ACTIVITY: An image-free, word-for-word version of the records below is to be returned.
◆ ◆ ◆ ◆ ◆
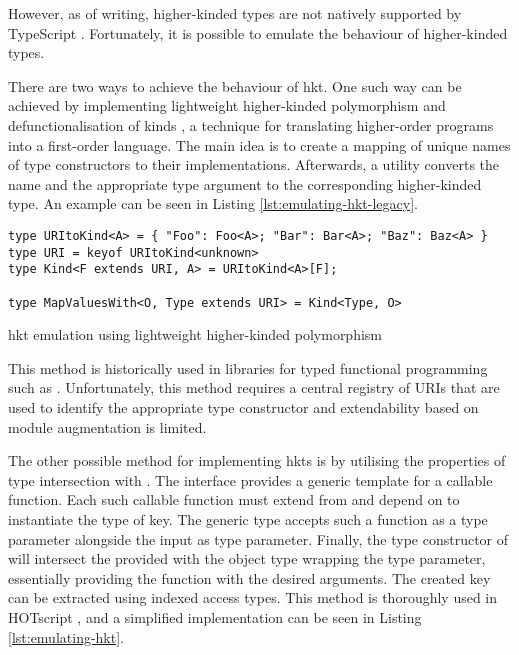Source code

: However, as of writing, higher-kinded types are not natively supported by TypeScript \cite{DocumentationTypeScriptFunctional}. Fortunately, it is possible to emulate the behaviour of higher-kinded types.

There are two ways to achieve the behaviour of \acrshort{hkt}. One such way can be achieved by implementing lightweight higher-kinded polymorphism \cite{yallopLightweightHigherKindedPolymorphism2014} and defunctionalisation of kinds \cite{reynoldsDefinitionalInterpretersHigherorder1972}, a technique for translating higher-order programs into a first-order language. The main idea is to create a mapping of unique names of type constructors to their implementations. Afterwards, a  utility converts the name and the appropriate type argument to the corresponding higher-kinded type. An example can be seen in Listing \ref{lst:emulating-hkt-legacy}.

\begin{listing}[ht]
  \begin{verbatim}
type URItoKind<A> = { "Foo": Foo<A>; "Bar": Bar<A>; "Baz": Baz<A> }
type URI = keyof URItoKind<unknown>
type Kind<F extends URI, A> = URItoKind<A>[F];

type MapValuesWith<O, Type extends URI> = Kind<Type, O>
\end{verbatim}
  \caption{\acrshort{hkt} emulation using lightweight higher-kinded polymorphism}\label{lst:emulating-hkt-legacy}
\end{listing}

This method is historically used in libraries for typed functional programming such as  \cite{GcantiFptsFunctional}. Unfortunately, this method requires a central registry of URIs that are used to identify the appropriate type constructor and extendability based on module augmentation is limited.

The other possible method for implementing \acrshort{hkt}s is by utilising the properties of type intersection with . The interface  provides a generic template for a callable function. Each such callable function must extend from  and depend on  to instantiate the type of  key. The  generic type accepts such a function as a type parameter  alongside the input as  type parameter. Finally, the type constructor of  will intersect the provided  with the object type wrapping the  type parameter, essentially providing the function with the desired arguments. The created  key can be extracted using indexed access types. This method is thoroughly used in HOTscript \cite{vergnaudHigherOrderTypeScriptHOTScript2023}, and a simplified implementation can be seen in Listing \ref{lst:emulating-hkt}.

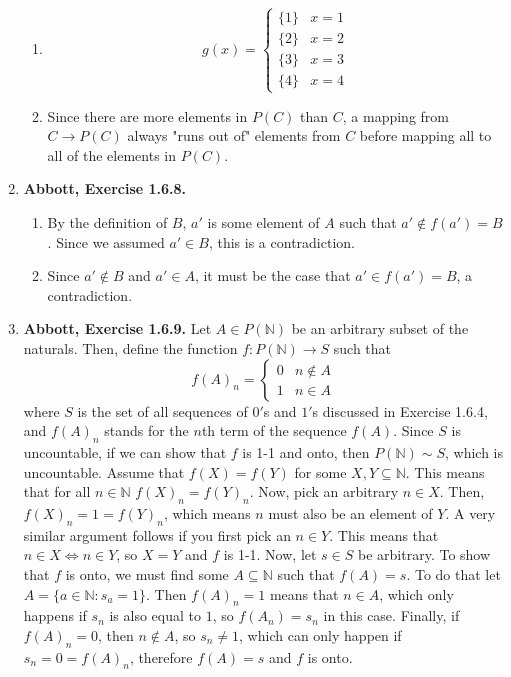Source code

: \documentclass{article}
\newcommand{\N}{\mathbb{N}}
\newcommand{\exc}[2][Abbott]{\item \textbf{#1, Exercise #2.}}
\begin{document}
\begin{enumerate}
\begin{enumerate}
		\item \begin{equation*}
		      g(x) = \begin{cases}
		      \{1\} & x = 1 \\
		      \{2\} & x = 2 \\
		      \{3\} & x = 3 \\ 
		      \{4\} & x = 4
		\end{cases}
		\end{equation*}
							      		      	        
		\item Since there are more elements in $P(C)$ than $C$, a mapping from $C \rightarrow P(C)$ always "runs out of" elements from $C$ before mapping all to all of the elements in $P(C)$.
	\end{enumerate}
				      	          
	\exc{1.6.8}
				      	          
	\begin{enumerate}
		\item By the definition of $B$, $a'$ is some element of $A$ such that $a' \notin f(a') = B$. Since we assumed $a' \in B$, this is a contradiction.
		      		      		      	      	      	      	              
		\item Since $a' \notin B$ and $a' \in A$, it must be the case that $a' \in f(a') = B$, a contradiction.
	\end{enumerate}
				      	          
	\exc{1.6.9}
	Let $A \in P(\N)$ be an arbitrary subset of the naturals. Then, define the function $f : P(\N) \rightarrow S$ such that
	\begin{equation*}
		f(A)_n = \begin{cases}
		0 & n \notin A \\
		1 & n \in A
		\end{cases}
	\end{equation*}
	where $S$ is the set of all sequences of $0'$s and $1'$s discussed in Exercise 1.6.4, and $f(A)_n$ stands for the $n$th term of the sequence $f(A)$. Since $S$ is uncountable, if we can show that $f$ is 1-1 and onto, then $P(\N) \sim S$, which is uncountable. Assume that $f(X) = f(Y)$ for some $X, Y \subseteq \N$. This means that for all $n \in \N$ $f(X)_n = f(Y)_n$. Now, pick an arbitrary $n \in X$. Then, $f(X)_n = 1 = f(Y)_n$, which means $n$ must also be an element of $Y$. A very similar argument follows if you first pick an $n \in Y$. This means that $n \in X \iff n \in Y$, so $X = Y$ and $f$ is 1-1. Now, let $s \in S$ be arbitrary. To show that $f$ is onto, we must find some $A \subseteq \N$ such that $f(A) = s$. To do that let $A = \{a \in \N:s_a = 1\}$. Then $f(A)_n = 1$ means that $n \in A$, which only happens if $s_n$ is also equal to $1$, so $f(A_n) = s_n$ in this case. Finally, if $f(A)_n = 0$, then $n \notin A$, so $s_n \neq 1$, which can only happen if $s_n = 0 = f(A)_n$, therefore $f(A) = s$ and $f$ is onto. 
				      	          

\end{enumerate}
\end{document}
◆ ◆ ◆ ◆ ◆
EXPECTED ANSWER:
Source code

: However, as of writing, higher-kinded types are not natively supported by TypeScript \cite{DocumentationTypeScriptFunctional}. Fortunately, it is possible to emulate the behaviour of higher-kinded types.

There are two ways to achieve the behaviour of \acrshort{hkt}. One such way can be achieved by implementing lightweight higher-kinded polymorphism \cite{yallopLightweightHigherKindedPolymorphism2014} and defunctionalisation of kinds \cite{reynoldsDefinitionalInterpretersHigherorder1972}, a technique for translating higher-order programs into a first-order language. The main idea is to create a mapping of unique names of type constructors to their implementations. Afterwards, a  utility converts the name and the appropriate type argument to the corresponding higher-kinded type. An example can be seen in Listing \ref{lst:emulating-hkt-legacy}.

\begin{listing}[ht]
  \begin{verbatim}
type URItoKind<A> = { "Foo": Foo<A>; "Bar": Bar<A>; "Baz": Baz<A> }
type URI = keyof URItoKind<unknown>
type Kind<F extends URI, A> = URItoKind<A>[F];

type MapValuesWith<O, Type extends URI> = Kind<Type, O>
\end{verbatim}
  \caption{\acrshort{hkt} emulation using lightweight higher-kinded polymorphism}\label{lst:emulating-hkt-legacy}
\end{listing}

This method is historically used in libraries for typed functional programming such as  \cite{GcantiFptsFunctional}. Unfortunately, this method requires a central registry of URIs that are used to identify the appropriate type constructor and extendability based on module augmentation is limited.

The other possible method for implementing \acrshort{hkt}s is by utilising the properties of type intersection with . The interface  provides a generic template for a callable function. Each such callable function must extend from  and depend on  to instantiate the type of  key. The  generic type accepts such a function as a type parameter  alongside the input as  type parameter. Finally, the type constructor of  will intersect the provided  with the object type wrapping the  type parameter, essentially providing the function with the desired arguments. The created  key can be extracted using indexed access types. This method is thoroughly used in HOTscript \cite{vergnaudHigherOrderTypeScriptHOTScript2023}, and a simplified implementation can be seen in Listing \ref{lst:emulating-hkt}.

Source code

: \documentclass{article}
\newcommand{\N}{\mathbb{N}}
\newcommand{\exc}[2][Abbott]{\item \textbf{#1, Exercise #2.}}
\begin{document}
\begin{enumerate}
\begin{enumerate}
		\item \begin{equation*}
		      g(x) = \begin{cases}
		      \{1\} & x = 1 \\
		      \{2\} & x = 2 \\
		      \{3\} & x = 3 \\ 
		      \{4\} & x = 4
		\end{cases}
		\end{equation*}
							      		      	        
		\item Since there are more elements in $P(C)$ than $C$, a mapping from $C \rightarrow P(C)$ always "runs out of" elements from $C$ before mapping all to all of the elements in $P(C)$.
	\end{enumerate}
				      	          
	\exc{1.6.8}
				      	          
	\begin{enumerate}
		\item By the definition of $B$, $a'$ is some element of $A$ such that $a' \notin f(a') = B$. Since we assumed $a' \in B$, this is a contradiction.
		      		      		      	      	      	      	              
		\item Since $a' \notin B$ and $a' \in A$, it must be the case that $a' \in f(a') = B$, a contradiction.
	\end{enumerate}
				      	          
	\exc{1.6.9}
	Let $A \in P(\N)$ be an arbitrary subset of the naturals. Then, define the function $f : P(\N) \rightarrow S$ such that
	\begin{equation*}
		f(A)_n = \begin{cases}
		0 & n \notin A \\
		1 & n \in A
		\end{cases}
	\end{equation*}
	where $S$ is the set of all sequences of $0'$s and $1'$s discussed in Exercise 1.6.4, and $f(A)_n$ stands for the $n$th term of the sequence $f(A)$. Since $S$ is uncountable, if we can show that $f$ is 1-1 and onto, then $P(\N) \sim S$, which is uncountable. Assume that $f(X) = f(Y)$ for some $X, Y \subseteq \N$. This means that for all $n \in \N$ $f(X)_n = f(Y)_n$. Now, pick an arbitrary $n \in X$. Then, $f(X)_n = 1 = f(Y)_n$, which means $n$ must also be an element of $Y$. A very similar argument follows if you first pick an $n \in Y$. This means that $n \in X \iff n \in Y$, so $X = Y$ and $f$ is 1-1. Now, let $s \in S$ be arbitrary. To show that $f$ is onto, we must find some $A \subseteq \N$ such that $f(A) = s$. To do that let $A = \{a \in \N:s_a = 1\}$. Then $f(A)_n = 1$ means that $n \in A$, which only happens if $s_n$ is also equal to $1$, so $f(A_n) = s_n$ in this case. Finally, if $f(A)_n = 0$, then $n \notin A$, so $s_n \neq 1$, which can only happen if $s_n = 0 = f(A)_n$, therefore $f(A) = s$ and $f$ is onto. 
				      	          

\end{enumerate}
\end{document}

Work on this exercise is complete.